The Company is also working to advance transportation electrification, with projects aimed at improving accessibility to electric vehicle charging stations and partnering with local mass transit agencies to transition to a greater use of electric vehicles. In June 2019, the Legislature enacted Senate Bill 1044, which establishes Oregon's zero emissions vehicle goals in statute at 250,000 vehicle sales by 2025 and 95% of all vehicle sales by 2035. In September 2019, PGE filed with the OPUC its first Transportation Electrification plan, which considers current and planned activities, along with both existing and potential system impacts, in relation to the State’s carbon reduction goals.
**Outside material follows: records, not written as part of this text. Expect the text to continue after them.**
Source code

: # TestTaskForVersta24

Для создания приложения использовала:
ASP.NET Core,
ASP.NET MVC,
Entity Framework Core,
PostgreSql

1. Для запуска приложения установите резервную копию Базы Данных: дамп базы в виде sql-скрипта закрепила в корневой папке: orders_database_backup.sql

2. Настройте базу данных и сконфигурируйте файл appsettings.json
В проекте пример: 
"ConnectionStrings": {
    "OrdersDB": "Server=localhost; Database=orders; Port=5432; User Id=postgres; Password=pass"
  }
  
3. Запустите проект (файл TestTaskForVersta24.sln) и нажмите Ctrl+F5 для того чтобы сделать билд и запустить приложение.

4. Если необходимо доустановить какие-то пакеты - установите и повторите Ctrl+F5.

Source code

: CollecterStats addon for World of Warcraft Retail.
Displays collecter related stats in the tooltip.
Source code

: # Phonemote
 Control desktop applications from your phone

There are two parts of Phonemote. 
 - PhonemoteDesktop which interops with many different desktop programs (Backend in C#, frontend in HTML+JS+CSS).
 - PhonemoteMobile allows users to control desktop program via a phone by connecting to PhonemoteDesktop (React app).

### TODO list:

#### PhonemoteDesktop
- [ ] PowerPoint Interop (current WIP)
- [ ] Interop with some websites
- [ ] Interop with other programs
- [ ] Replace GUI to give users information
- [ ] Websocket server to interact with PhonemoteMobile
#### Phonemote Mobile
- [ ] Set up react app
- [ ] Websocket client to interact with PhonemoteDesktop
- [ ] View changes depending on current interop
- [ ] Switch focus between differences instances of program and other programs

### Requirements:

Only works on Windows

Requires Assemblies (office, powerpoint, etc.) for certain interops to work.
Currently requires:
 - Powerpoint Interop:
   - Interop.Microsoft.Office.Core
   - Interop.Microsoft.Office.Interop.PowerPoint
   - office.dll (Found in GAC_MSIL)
In 2018, PGE filed an energy storage proposal that called for 39 MW of storage to be developed over the next several years at various locations across the grid. In August 2018, the OPUC issued an order that outlined an agreed approach to the development of five energy storage projects by PGE with an expected capital cost of approximately $45 million.

Perform as a business—PGE focuses on providing reliable, clean power to customers at affordable prices while providing a fair return to investors. To achieve this goal the Company must execute effectively within its regulatory framework and maintain prudent management of key financial, regulatory, and environmental matters that may affect customer prices and investor returns. The following discussion provides detail on several such material matters:


32



General Rate Case—In 2018, PGE filed with the OPUC a general rate case based on a 2019 test year. The filing sought recovery of costs related to better serving customers and building a smarter, more resilient system and included the expectation of higher net variable power costs in 2019.
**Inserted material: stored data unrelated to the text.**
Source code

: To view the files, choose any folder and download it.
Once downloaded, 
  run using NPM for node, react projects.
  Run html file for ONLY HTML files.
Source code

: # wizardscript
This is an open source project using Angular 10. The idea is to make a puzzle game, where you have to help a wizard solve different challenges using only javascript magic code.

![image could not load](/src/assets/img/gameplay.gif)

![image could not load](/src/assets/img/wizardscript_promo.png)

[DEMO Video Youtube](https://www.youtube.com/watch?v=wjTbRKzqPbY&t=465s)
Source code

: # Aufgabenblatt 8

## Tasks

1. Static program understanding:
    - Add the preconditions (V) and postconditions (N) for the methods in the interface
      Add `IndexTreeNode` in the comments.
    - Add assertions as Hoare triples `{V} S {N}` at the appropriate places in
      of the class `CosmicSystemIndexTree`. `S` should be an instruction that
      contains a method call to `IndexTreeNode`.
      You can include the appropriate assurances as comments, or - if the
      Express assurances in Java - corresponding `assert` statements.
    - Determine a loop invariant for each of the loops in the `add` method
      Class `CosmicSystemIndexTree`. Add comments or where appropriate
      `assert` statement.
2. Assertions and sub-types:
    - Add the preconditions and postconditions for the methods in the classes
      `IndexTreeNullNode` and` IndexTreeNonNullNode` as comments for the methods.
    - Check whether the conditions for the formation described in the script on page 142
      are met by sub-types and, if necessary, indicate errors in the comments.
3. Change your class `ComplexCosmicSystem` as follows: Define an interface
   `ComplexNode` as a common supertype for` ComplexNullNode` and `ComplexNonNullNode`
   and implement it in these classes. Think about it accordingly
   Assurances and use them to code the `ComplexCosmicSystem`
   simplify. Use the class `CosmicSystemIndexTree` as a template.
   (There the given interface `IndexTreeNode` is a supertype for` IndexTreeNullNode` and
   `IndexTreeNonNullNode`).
In December 2018, the OPUC issued an order that, when combined with customer credits and the effects of tax reform, would result in an overall annual increase in PGE’s revenues of $9 million, effective January 1, 2019. In addition, the OPUC approved a capital structure of 50% debt and 50% equity, a return on equity of 9.50%, a cost of capital of 7.30%, and rate base of $4.75 billion.     

The general rate case filings, as well as copies of the orders, direct testimony, exhibits, and stipulations are available on the OPUC website at www.oregon.gov/puc.
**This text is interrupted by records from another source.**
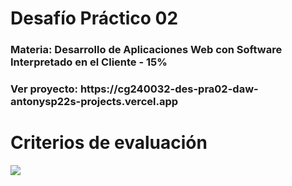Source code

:<h1>Desafío Práctico 02</h1>
<h3>Materia: Desarrollo de Aplicaciones Web con Software Interpretado en el Cliente - 15%</h3>
<h3>Ver proyecto: https://cg240032-des-pra02-daw-antonysp22s-projects.vercel.app</h3>
<h1>Criterios de evaluación</h1>
<img src="https://github.com/user-attachments/assets/ba067c02-d9ef-4d17-beea-dab041cfdca2">
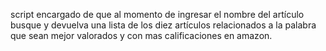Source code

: script encargado de que al momento de ingresar el nombre del artículo busque y devuelva una lista de los diez artículos relacionados a la palabra que sean mejor valorados y con mas calificaciones en amazon.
Power Costs—Pursuant to the AUT process, PGE annually files an estimate of power costs for the following year. As approved by the OPUC in December 2018, the 2019 GRC included a final projected increase in power costs for 2019, and a corresponding increase in annual revenue requirement, of $25 million from 2018 levels, which was reflected in customer prices effective January 1, 2019. The filing for the 2020 AUT indicated that power costs are expected to rise in 2020 by $27 million.

Under the PCAM for 2019, NVPC was within the limits of the deadband, thus no potential refund or collection was recorded. The OPUC will review the results of the PCAM for 2019 during the second half of 2020 with a decision expected in the fourth quarter 2020.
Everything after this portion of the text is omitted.